• _Task item_
When you write out the listing, keep every character and omit the pictures.

• _Records supplied_
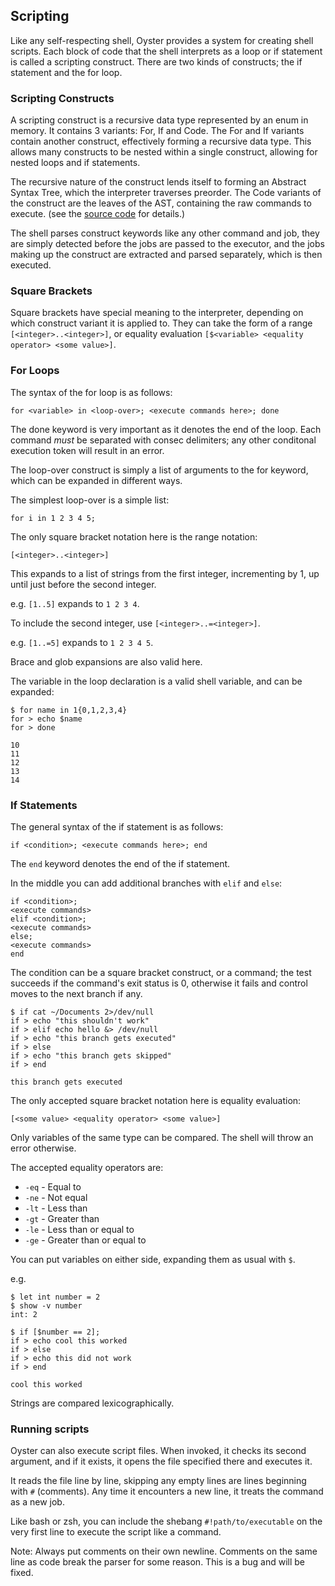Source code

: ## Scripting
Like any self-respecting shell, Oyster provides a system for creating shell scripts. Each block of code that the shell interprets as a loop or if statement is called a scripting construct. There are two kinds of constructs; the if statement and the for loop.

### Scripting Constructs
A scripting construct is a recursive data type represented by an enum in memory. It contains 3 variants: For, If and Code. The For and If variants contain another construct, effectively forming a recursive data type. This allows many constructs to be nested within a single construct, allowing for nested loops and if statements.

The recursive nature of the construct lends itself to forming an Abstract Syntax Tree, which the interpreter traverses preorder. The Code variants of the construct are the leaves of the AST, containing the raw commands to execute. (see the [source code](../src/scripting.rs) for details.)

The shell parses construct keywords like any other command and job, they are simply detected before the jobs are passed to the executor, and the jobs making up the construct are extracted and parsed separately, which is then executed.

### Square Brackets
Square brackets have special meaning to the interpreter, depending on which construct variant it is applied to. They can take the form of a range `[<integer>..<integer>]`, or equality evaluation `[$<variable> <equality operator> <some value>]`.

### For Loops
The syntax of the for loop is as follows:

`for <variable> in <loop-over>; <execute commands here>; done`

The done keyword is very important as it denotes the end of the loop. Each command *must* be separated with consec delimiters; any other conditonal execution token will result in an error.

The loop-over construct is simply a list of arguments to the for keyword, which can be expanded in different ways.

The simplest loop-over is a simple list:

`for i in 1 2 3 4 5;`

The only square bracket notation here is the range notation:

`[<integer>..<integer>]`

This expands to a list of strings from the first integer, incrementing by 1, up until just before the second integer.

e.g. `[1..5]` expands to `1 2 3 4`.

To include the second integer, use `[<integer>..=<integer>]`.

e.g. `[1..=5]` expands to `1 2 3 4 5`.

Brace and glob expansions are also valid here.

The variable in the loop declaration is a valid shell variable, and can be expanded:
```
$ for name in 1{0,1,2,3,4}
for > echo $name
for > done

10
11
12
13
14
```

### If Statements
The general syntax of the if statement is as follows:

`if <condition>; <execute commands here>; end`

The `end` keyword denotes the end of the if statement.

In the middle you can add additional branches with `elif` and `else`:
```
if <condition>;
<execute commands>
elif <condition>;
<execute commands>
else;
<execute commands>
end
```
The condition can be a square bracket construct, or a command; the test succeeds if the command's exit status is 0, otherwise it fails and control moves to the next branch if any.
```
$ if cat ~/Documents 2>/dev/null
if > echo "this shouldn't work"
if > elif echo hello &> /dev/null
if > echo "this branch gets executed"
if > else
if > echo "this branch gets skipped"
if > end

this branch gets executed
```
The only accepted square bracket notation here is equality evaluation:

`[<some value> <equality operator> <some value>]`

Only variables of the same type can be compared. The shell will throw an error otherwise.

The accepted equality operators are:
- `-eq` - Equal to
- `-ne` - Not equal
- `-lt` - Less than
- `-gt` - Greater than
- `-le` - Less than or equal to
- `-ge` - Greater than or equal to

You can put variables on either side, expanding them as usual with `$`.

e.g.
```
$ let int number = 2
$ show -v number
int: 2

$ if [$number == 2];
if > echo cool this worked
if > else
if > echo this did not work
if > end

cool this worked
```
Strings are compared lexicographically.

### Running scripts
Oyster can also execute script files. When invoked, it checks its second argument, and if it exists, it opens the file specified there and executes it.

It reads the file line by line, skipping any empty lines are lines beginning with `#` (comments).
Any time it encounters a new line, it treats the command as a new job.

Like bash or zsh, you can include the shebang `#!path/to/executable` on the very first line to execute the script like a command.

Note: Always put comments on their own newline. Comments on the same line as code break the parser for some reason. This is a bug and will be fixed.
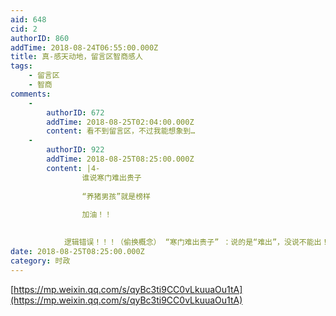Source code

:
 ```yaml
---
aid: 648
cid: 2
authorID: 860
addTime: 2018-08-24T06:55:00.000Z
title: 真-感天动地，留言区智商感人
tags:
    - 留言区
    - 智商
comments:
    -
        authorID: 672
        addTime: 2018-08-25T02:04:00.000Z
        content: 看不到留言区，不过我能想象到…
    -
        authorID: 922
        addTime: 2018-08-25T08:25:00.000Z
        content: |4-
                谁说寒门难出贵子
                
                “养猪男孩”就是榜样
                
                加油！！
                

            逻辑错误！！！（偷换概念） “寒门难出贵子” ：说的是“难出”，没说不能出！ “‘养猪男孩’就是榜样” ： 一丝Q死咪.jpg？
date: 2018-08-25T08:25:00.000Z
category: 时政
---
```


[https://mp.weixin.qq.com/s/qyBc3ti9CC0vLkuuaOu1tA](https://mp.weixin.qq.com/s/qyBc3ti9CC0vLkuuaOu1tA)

• _Exercise response_
Source code

: ## Scripting
Like any self-respecting shell, Oyster provides a system for creating shell scripts. Each block of code that the shell interprets as a loop or if statement is called a scripting construct. There are two kinds of constructs; the if statement and the for loop.

### Scripting Constructs
A scripting construct is a recursive data type represented by an enum in memory. It contains 3 variants: For, If and Code. The For and If variants contain another construct, effectively forming a recursive data type. This allows many constructs to be nested within a single construct, allowing for nested loops and if statements.

The recursive nature of the construct lends itself to forming an Abstract Syntax Tree, which the interpreter traverses preorder. The Code variants of the construct are the leaves of the AST, containing the raw commands to execute. (see the [source code](../src/scripting.rs) for details.)

The shell parses construct keywords like any other command and job, they are simply detected before the jobs are passed to the executor, and the jobs making up the construct are extracted and parsed separately, which is then executed.

### Square Brackets
Square brackets have special meaning to the interpreter, depending on which construct variant it is applied to. They can take the form of a range `[<integer>..<integer>]`, or equality evaluation `[$<variable> <equality operator> <some value>]`.

### For Loops
The syntax of the for loop is as follows:

`for <variable> in <loop-over>; <execute commands here>; done`

The done keyword is very important as it denotes the end of the loop. Each command *must* be separated with consec delimiters; any other conditonal execution token will result in an error.

The loop-over construct is simply a list of arguments to the for keyword, which can be expanded in different ways.

The simplest loop-over is a simple list:

`for i in 1 2 3 4 5;`

The only square bracket notation here is the range notation:

`[<integer>..<integer>]`

This expands to a list of strings from the first integer, incrementing by 1, up until just before the second integer.

e.g. `[1..5]` expands to `1 2 3 4`.

To include the second integer, use `[<integer>..=<integer>]`.

e.g. `[1..=5]` expands to `1 2 3 4 5`.

Brace and glob expansions are also valid here.

The variable in the loop declaration is a valid shell variable, and can be expanded:
```
$ for name in 1{0,1,2,3,4}
for > echo $name
for > done

10
11
12
13
14
```

### If Statements
The general syntax of the if statement is as follows:

`if <condition>; <execute commands here>; end`

The `end` keyword denotes the end of the if statement.

In the middle you can add additional branches with `elif` and `else`:
```
if <condition>;
<execute commands>
elif <condition>;
<execute commands>
else;
<execute commands>
end
```
The condition can be a square bracket construct, or a command; the test succeeds if the command's exit status is 0, otherwise it fails and control moves to the next branch if any.
```
$ if cat ~/Documents 2>/dev/null
if > echo "this shouldn't work"
if > elif echo hello &> /dev/null
if > echo "this branch gets executed"
if > else
if > echo "this branch gets skipped"
if > end

this branch gets executed
```
The only accepted square bracket notation here is equality evaluation:

`[<some value> <equality operator> <some value>]`

Only variables of the same type can be compared. The shell will throw an error otherwise.

The accepted equality operators are:
- `-eq` - Equal to
- `-ne` - Not equal
- `-lt` - Less than
- `-gt` - Greater than
- `-le` - Less than or equal to
- `-ge` - Greater than or equal to

You can put variables on either side, expanding them as usual with `$`.

e.g.
```
$ let int number = 2
$ show -v number
int: 2

$ if [$number == 2];
if > echo cool this worked
if > else
if > echo this did not work
if > end

cool this worked
```
Strings are compared lexicographically.

### Running scripts
Oyster can also execute script files. When invoked, it checks its second argument, and if it exists, it opens the file specified there and executes it.

It reads the file line by line, skipping any empty lines are lines beginning with `#` (comments).
Any time it encounters a new line, it treats the command as a new job.

Like bash or zsh, you can include the shebang `#!path/to/executable` on the very first line to execute the script like a command.

Note: Always put comments on their own newline. Comments on the same line as code break the parser for some reason. This is a bug and will be fixed.
Source code

:
 ```yaml
---
aid: 648
cid: 2
authorID: 860
addTime: 2018-08-24T06:55:00.000Z
title: 真-感天动地，留言区智商感人
tags:
    - 留言区
    - 智商
comments:
    -
        authorID: 672
        addTime: 2018-08-25T02:04:00.000Z
        content: 看不到留言区，不过我能想象到…
    -
        authorID: 922
        addTime: 2018-08-25T08:25:00.000Z
        content: |4-
                谁说寒门难出贵子
                
                “养猪男孩”就是榜样
                
                加油！！
                

            逻辑错误！！！（偷换概念） “寒门难出贵子” ：说的是“难出”，没说不能出！ “‘养猪男孩’就是榜样” ： 一丝Q死咪.jpg？
date: 2018-08-25T08:25:00.000Z
category: 时政
---
```


[https://mp.weixin.qq.com/s/qyBc3ti9CC0vLkuuaOu1tA](https://mp.weixin.qq.com/s/qyBc3ti9CC0vLkuuaOu1tA)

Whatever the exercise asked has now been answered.